**WHAT TO DO**
In the entries below, how many lines contain the string "rest"? Give the number by itself.

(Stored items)
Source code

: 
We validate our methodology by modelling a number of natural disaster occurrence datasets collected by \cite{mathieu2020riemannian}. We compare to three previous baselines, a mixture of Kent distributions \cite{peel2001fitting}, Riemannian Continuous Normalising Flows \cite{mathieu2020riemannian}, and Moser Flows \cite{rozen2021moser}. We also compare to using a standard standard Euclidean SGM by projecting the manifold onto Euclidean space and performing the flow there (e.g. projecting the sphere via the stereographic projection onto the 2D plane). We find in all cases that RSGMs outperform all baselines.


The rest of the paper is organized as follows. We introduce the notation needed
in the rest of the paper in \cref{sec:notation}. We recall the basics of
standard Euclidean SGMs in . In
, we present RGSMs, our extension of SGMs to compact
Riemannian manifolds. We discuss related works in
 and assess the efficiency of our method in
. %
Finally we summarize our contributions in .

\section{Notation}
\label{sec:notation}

**OUTPUT**
2